Alternatively, the activated carbon fiber mat may be prepared by carbonizing and activating a pre-oxidized fiber mat (also referred to as a carbon fiber mat body in the following specific examples) as a raw material in the following exemplary method. For example, in an exemplary embodiment, the pre-oxidized fiber mat is activated to obtain an activated carbon fiber mat, and the activation process may be based on the carbonization activation heating device shown in fig. 1, and may be performed according to the following activation procedures, for example: sending a pre-oxidized fiber felt (namely a carbon fiber felt) into a heat preservation hearth 1 at room temperature, then introducing nitrogen into the hearth through a flow inlet 4, controlling the introduction pressure of the nitrogen to be not lower than 0.2MPa through a flow controller 5, controlling a heater 2 to heat up to 1000-15 ℃/min through a temperature control device 3 to 1500 ℃, then introducing activating steam through a flow inlet 6, controlling the flow of the steam to be 3-15g/min through a flow controller 7, carbonizing at the temperature of 1000-15 ℃ for 20-50min, and then continuously cooling to 150-200 ℃ in a nitrogen atmosphere; and naturally cooling to room temperature to obtain the activated carbon fiber felt as the activated carbon fiber felt matrix. The surface pore size is controlled to be not more than 0.7nm, or not more than 0.65nm, or not more than 0.6nm, or in the range of 0.6-0.7 nm.

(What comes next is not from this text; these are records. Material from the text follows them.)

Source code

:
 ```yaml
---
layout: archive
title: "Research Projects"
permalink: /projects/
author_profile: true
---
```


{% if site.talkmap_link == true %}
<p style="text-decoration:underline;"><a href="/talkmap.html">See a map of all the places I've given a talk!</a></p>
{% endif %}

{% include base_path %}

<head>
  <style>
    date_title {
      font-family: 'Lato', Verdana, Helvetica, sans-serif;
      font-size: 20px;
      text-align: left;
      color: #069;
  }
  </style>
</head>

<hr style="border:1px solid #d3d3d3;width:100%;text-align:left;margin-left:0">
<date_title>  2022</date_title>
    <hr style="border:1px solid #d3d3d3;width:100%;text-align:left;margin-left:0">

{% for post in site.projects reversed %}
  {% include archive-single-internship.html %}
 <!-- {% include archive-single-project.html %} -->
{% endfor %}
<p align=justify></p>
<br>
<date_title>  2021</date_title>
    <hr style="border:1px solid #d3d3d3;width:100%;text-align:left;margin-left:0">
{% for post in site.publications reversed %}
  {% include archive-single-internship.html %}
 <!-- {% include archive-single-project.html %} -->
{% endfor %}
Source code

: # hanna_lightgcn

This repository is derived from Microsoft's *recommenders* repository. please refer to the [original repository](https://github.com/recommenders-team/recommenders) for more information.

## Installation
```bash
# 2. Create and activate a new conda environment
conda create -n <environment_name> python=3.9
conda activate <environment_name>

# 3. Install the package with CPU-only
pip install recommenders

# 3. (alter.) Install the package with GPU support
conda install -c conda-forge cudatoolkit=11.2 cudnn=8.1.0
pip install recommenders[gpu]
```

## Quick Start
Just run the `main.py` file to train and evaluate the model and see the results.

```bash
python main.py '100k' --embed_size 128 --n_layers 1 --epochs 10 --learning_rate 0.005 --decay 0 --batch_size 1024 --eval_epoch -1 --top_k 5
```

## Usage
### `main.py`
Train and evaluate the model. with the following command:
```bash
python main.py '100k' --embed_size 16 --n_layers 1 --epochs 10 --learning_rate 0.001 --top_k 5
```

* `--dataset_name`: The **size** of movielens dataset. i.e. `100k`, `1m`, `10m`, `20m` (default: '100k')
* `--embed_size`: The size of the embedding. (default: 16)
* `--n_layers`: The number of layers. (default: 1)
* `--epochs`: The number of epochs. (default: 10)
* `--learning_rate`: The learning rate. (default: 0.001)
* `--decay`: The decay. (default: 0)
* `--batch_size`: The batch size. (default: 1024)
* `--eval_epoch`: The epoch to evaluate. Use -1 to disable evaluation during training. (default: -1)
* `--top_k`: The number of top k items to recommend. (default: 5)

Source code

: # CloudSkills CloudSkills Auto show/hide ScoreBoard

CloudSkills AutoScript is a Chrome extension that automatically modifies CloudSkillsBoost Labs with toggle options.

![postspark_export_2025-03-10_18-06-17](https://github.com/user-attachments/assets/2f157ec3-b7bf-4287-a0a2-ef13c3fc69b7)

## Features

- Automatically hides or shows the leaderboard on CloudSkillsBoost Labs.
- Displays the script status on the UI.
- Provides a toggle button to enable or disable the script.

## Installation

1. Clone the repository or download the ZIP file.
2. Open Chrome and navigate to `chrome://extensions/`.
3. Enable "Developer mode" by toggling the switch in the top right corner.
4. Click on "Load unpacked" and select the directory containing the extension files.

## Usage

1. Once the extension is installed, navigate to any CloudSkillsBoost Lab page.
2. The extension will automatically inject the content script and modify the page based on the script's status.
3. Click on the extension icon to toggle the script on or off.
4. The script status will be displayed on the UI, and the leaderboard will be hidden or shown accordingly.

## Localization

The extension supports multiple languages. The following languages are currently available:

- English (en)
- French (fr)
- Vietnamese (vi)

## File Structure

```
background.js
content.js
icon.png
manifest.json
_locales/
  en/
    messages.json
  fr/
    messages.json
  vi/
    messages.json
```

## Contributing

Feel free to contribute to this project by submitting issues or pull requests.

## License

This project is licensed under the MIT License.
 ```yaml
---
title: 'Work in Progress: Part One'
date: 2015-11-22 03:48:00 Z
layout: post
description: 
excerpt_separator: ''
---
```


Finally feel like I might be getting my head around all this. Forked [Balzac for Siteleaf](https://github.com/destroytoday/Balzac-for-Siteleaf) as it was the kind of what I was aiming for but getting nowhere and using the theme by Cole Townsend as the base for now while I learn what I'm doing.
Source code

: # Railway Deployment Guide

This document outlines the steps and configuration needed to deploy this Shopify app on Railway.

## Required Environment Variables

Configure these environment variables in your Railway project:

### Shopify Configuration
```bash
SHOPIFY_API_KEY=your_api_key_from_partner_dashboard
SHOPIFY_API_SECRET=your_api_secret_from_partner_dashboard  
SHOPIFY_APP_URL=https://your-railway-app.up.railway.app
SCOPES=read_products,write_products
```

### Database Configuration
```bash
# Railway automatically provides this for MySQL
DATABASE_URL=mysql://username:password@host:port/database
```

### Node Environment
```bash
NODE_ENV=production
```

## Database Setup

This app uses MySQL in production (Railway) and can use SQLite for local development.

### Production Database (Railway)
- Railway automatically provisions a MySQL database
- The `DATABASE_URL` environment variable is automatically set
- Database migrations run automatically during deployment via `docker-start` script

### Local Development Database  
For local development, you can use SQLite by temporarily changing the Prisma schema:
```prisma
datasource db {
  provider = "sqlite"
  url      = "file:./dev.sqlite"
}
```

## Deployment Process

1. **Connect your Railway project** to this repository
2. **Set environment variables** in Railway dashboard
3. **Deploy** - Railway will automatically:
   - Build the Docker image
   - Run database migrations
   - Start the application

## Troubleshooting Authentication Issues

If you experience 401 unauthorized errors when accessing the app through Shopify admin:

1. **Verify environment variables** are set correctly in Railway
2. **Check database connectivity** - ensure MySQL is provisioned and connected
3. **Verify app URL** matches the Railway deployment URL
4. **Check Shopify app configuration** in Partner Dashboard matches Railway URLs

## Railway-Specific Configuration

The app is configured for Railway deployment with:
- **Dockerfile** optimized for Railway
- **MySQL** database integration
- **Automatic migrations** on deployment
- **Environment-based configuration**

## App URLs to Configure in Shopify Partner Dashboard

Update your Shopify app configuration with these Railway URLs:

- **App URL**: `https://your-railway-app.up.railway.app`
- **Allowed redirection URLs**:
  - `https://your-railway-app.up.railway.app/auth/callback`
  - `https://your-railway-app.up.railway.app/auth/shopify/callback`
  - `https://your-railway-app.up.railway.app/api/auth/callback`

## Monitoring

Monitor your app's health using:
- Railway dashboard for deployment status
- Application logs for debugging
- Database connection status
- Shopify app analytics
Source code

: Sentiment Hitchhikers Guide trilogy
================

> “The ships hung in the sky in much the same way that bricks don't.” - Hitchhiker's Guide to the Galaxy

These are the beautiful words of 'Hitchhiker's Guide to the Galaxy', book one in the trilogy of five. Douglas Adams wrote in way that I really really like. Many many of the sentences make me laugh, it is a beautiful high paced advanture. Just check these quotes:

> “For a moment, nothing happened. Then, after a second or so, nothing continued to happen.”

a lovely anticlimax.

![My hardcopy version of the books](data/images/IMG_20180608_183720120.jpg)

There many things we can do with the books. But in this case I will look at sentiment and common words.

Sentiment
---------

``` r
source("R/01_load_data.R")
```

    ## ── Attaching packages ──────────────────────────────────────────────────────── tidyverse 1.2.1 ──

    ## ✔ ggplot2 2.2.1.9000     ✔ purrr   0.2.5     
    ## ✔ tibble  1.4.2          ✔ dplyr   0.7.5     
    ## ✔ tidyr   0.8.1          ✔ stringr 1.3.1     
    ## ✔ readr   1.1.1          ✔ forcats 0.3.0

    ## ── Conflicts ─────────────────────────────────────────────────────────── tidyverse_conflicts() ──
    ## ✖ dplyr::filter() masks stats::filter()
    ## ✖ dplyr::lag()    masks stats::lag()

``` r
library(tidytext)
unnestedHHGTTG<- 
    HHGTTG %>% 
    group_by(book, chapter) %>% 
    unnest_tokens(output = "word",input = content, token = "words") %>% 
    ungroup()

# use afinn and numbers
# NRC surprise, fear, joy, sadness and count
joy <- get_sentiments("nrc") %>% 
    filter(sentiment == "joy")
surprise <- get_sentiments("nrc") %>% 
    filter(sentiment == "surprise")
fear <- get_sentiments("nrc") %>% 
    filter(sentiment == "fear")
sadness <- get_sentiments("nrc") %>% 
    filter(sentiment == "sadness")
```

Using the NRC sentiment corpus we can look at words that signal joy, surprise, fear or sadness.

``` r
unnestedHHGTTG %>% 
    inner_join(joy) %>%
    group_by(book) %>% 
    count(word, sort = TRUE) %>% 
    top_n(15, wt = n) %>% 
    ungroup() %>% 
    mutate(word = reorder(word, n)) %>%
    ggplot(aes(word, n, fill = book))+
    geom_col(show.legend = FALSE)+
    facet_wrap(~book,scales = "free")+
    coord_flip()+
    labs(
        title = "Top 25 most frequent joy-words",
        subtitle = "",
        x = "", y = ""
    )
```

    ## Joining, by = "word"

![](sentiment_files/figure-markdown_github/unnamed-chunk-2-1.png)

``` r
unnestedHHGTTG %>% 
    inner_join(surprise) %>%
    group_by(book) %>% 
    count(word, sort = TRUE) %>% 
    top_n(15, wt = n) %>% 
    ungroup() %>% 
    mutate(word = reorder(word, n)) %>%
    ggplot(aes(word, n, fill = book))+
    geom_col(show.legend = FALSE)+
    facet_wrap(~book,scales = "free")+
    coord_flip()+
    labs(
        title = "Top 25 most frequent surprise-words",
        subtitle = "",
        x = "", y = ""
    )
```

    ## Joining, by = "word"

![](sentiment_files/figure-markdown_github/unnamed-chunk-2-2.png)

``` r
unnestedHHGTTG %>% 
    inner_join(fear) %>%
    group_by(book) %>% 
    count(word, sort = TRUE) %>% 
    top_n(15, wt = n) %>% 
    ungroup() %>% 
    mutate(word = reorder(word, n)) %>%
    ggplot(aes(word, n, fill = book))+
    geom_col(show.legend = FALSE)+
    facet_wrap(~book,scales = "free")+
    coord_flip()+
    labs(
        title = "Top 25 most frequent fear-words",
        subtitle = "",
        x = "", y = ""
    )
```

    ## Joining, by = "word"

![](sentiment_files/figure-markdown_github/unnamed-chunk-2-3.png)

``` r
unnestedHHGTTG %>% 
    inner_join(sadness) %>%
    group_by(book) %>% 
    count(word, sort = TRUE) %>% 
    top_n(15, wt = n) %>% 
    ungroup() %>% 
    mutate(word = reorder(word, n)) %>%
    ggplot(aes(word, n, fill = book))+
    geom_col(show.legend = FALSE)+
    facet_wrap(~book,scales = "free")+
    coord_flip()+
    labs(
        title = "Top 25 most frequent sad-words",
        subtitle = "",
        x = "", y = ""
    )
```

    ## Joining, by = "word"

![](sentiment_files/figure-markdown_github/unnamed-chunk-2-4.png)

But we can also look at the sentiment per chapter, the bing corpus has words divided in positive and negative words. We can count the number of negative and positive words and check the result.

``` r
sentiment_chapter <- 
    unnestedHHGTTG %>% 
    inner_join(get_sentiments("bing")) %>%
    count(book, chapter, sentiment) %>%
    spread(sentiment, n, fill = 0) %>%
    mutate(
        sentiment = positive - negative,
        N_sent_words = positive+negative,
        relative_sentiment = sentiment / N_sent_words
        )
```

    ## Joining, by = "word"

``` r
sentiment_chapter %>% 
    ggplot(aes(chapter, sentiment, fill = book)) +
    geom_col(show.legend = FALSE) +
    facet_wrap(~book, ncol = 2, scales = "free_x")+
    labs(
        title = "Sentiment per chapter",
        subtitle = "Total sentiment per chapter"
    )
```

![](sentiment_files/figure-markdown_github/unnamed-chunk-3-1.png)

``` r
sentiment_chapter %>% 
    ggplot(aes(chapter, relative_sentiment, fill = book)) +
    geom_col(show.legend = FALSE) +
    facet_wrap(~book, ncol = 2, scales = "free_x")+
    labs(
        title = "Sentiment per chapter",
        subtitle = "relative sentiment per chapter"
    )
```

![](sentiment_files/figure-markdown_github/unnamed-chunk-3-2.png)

In the embodiment of the present invention, the pre-oxidized fiber felt is prepared from a single pre-oxidized fiber felt such as polyacrylonitrile pre-oxidized fiber felt or viscose pre-oxidized fiber felt, the tensile strength of the monofilament fiber in the pre-oxidized fiber felt is not lower than 200MPa, such as 260-300MPa, the tensile modulus is not lower than 1.0GPa, such as 1.4-1.6GPa, and the density of the fiber body is not lower than 1.3g/cm3For example, 1.3 to 1.5g/cm3The carbon content of the fibers is not less than 65% by weight, for example, 55 to 75% by weight.
The pre-oxidized fiber felt (i.e. the carbon fiber felt body) prepared by taking the pre-oxidized fiber as the raw material is not limited in particular method; by way of example, a carbon fiber felt body according to the requirements of the present invention can be prepared by the following method:
taking pre-oxidized fibers as a raw material, and carding into a web body by adopting a carding process; and then, the net tire is laminated by adopting a hybrid lamination process and is needled into a felt, and the needling density in the thickness direction and the needling fiber hybrid proportion are controlled in the needling process. The gram weight of the single-layer net tire is 10-50g/m2In the range of further 10 to 45g/m2E.g. 10g/m2、40g/m2Or 45g/m2. Net child mixes stromatolite can adopt the net child of different grammes per square metre to mix in order to adjust different intraformational fibrous density gradient. The lamination needling is performed in the direction perpendicular to the lamination surface (i.e. along the Z-axis direction), and the needling density is controlled to be 10-40 needles/cm2Within the range.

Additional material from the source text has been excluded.